Perhaps the quintessential case of this phenomenon was Woodrow Wilson’s second term. After a debilitating stroke, Wilson was essentially incapacitated. His wife, Edith, barred access to him, managed his communications, and in effect acted as President. It was a quiet coup by pillow and teacup. The Republic endured, but barely.
There are shades of Edith Wilson in Jill Biden. She appears to have acted as her husband’s chief protector—controlling access, managing his schedule, shielding him from the press, and preserving the illusion of a functioning presidency. In her role as spouse, that’s understandable. In her unelected role as a shadow gatekeeper to the Commander-in-Chief, it is far more problematic. One might say she acted out of love; but in doing so, she may have done a grave disservice not just to Joe, but to the country.
The book should be read not as a political hit job, but as a cautionary tale—a sobering account of what happens when the reality of aging is denied, hidden, or downplayed in a role where vitality, decisiveness, and mental clarity are non-negotiable. The tragic erosion of strength and cognition in old age is painful to witness in any context. But when the individual in decline is the President of the United States, the stakes are exponentially higher.
Being President is not a part-time job. And yet, this administration’s inner circle seemed intent on turning it into a 10 a.m. to 4 p.m. desk duty—often with questionable results. The staff’s attempts to mask or manage the President’s decline weren’t just misguided; they were reckless. Shame on them. Shame on the senior Democrats who knew the truth and said nothing. And shame, too, on the partisans who savaged the few journalists who dared to report what millions of Americans could plainly see.
Modest Proposals for Reform
The republic deserves better than this. Here are a few modest proposals to restore some measure of honesty and responsibility to our political gerontocracy:
Mandatory retirement at 78 for all members of Congress and Supreme Court justices. This would mean the last year someone could run for the Senate would be age 73; for the House, age 76.
Presidential retirement at 78. If a sitting President reaches that age during their term, the Vice President should assume office.
Lower the minimum age to run for President to 32. Why 35, anyway? If you’re old enough to command a drone strike, you’re old enough to command the White House.

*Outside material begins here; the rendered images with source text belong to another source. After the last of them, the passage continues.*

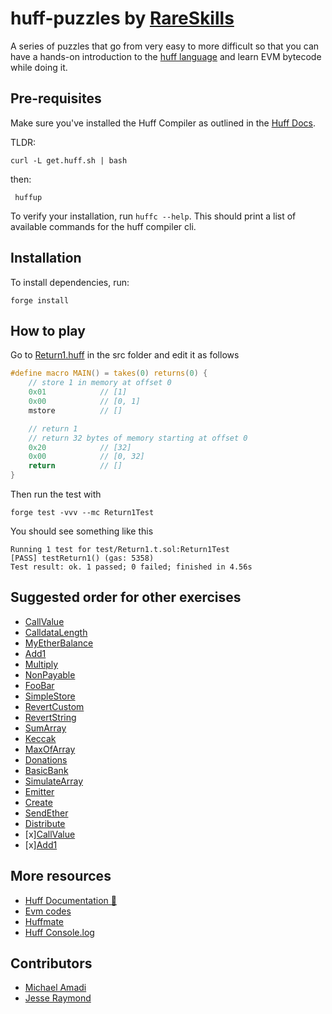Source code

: # huff-puzzles by [RareSkills](https://www.rareskills.io)

A series of puzzles that go from very easy to more difficult so that you can have a hands-on introduction to the [huff language](https://huff.sh) and learn EVM bytecode while doing it.

## Pre-requisites

Make sure you've installed the Huff Compiler as outlined in the [Huff Docs](https://docs.huff.sh/get-started/installing/#installing-huff).

TLDR:

    curl -L get.huff.sh | bash

then:

     huffup

To verify your installation, run `huffc --help`. This should print a list of available commands for the huff compiler cli.

## Installation

To install dependencies, run:

    forge install

## How to play

Go to [Return1.huff](https://github.com/rareskills/huff-puzzles/blob/main/src/Return1.huff) in the src folder and edit it as follows

```c
#define macro MAIN() = takes(0) returns(0) {
    // store 1 in memory at offset 0
    0x01            // [1]
    0x00            // [0, 1]
    mstore          // []

    // return 1
    // return 32 bytes of memory starting at offset 0
    0x20            // [32]
    0x00            // [0, 32]
    return          // []
}
```

Then run the test with

    forge test -vvv --mc Return1Test

You should see something like this

    Running 1 test for test/Return1.t.sol:Return1Test
    [PASS] testReturn1() (gas: 5358)
    Test result: ok. 1 passed; 0 failed; finished in 4.56s

## Suggested order for other exercises

- [CallValue](https://github.com/rareskills/huff-puzzles/blob/main/src/CallValue.huff)
- [CalldataLength](https://github.com/rareskills/huff-puzzles/blob/main/src/CalldataLength.length)
- [MyEtherBalance](https://github.com/rareskills/huff-puzzles/blob/main/src/MyEtherBalance.length)
- [Add1](https://github.com/rareskills/huff-puzzles/blob/main/src/Add1.huff)
- [Multiply](https://github.com/rareskills/huff-puzzles/blob/main/src/Multiply.huff)
- [NonPayable](https://github.com/rareskills/huff-puzzles/blob/main/src/NonPayable.huff)
- [FooBar](https://github.com/rareskills/huff-puzzles/blob/main/src/FooBar.huff)
- [SimpleStore](https://github.com/rareskills/huff-puzzles/blob/main/src/SimpleStore.huff)
- [RevertCustom](https://github.com/rareskills/huff-puzzles/blob/main/src/RevertCustom.huff)
- [RevertString](https://github.com/rareskills/huff-puzzles/blob/main/src/RevertString.huff)
- [SumArray](https://github.com/rareskills/huff-puzzles/blob/main/src/SumArray.huff)
- [Keccak](https://github.com/rareskills/huff-puzzles/blob/main/src/Keccak.huff)
- [MaxOfArray](https://github.com/rareskills/huff-puzzles/blob/main/src/MaxOfArray.huff)
- [Donations](https://github.com/rareskills/huff-puzzles/blob/main/src/Donations.huff)
- [BasicBank](https://github.com/rareskills/huff-puzzles/blob/main/src/BasicBank.huff)
- [SimulateArray](https://github.com/rareskills/huff-puzzles/blob/main/src/SimulateArray.huff)
- [Emitter](https://github.com/rareskills/huff-puzzles/blob/main/src/Emitter.huff)
- [Create](https://github.com/rareskills/huff-puzzles/blob/main/src/Create.huff)
- [SendEther](https://github.com/rareskills/huff-puzzles/blob/main/src/SendEther.huff)
- [Distribute](https://github.com/rareskills/huff-puzzles/blob/main/src/Distribute.huff)
- [x][CallValue](https://github.com/rareskills/huff-puzzles/blob/main/src/CallValue.huff)
- [x][Add1](https://github.com/rareskills/huff-puzzles/blob/main/src/Add1.huff)

## More resources

- [Huff Documentation 🐴](https://docs.huff.sh/)
- [Evm codes](https://evm.codes)
- [Huffmate](https://github.com/pentagon-xyz/huffmate)
- [Huff Console.log](https://github.com/AmadiMichael/Huff-Console)

## Contributors

- [Michael Amadi](https://github.com/AmadiMichael)
- [Jesse Raymond](https://github.com/jesserc)

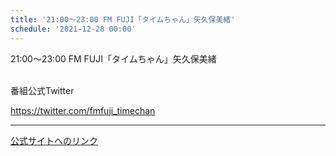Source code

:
 ```yaml
---
title: '21:00～23:00 FM FUJI「タイムちゃん」矢久保美緒'
schedule: '2021-12-28 00:00'
---
```


<div id="detailBody"> <p>  21:00～23:00 FM FUJI「タイムちゃん」矢久保美緒 </p> <p>  <br/>  番組公式Twitter </p> <p>  <a href="https://twitter.com/fmfuji_timechan" target="_blank">   https://twitter.com/fmfuji_timechan  </a> </p></div>

---
[公式サイトへのリンク]('http://www.nogizaka46.com/schedule/2021/12/063413.php?member=mio-yakubo&category=&monthly=')
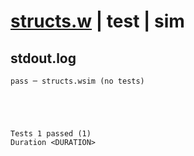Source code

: # [structs.w](../../../../../examples/tests/valid/structs.w) | test | sim

## stdout.log
```log
pass ─ structs.wsim (no tests)
 




Tests 1 passed (1) 
Duration <DURATION>

```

Annual cognitive testing starting at age 68 for any sitting President, Supreme Court justice, or member of Congress, with results made public. Transparency, like sunlight, is the best disinfectant.
And What of Donald Trump?
Let us not delude ourselves. The other septuagenarian (now octogenarian) candidate is not immune to the same questions. A similar book could be written—perhaps will be written—about Donald Trump’s own health, mental acuity, and fitness for office. The signs are there, albeit in a different key.
One would hope that, should Trump become clearly unfit for office due to health reasons, the wise and the decent would persuade him to step aside. But hoping for wise and decent behavior in American politics is a bit like hoping the Mississippi River will reverse course out of courtesy.
We are a nation now ruled by its elders, but without the wisdom such a gerontocracy is supposed to confer. Instead, we cling to figureheads and fictions, while truth sits ignored in the wings—sometimes until it’s too late. Original Sin may not be a comfortable read, but it is a necessary one.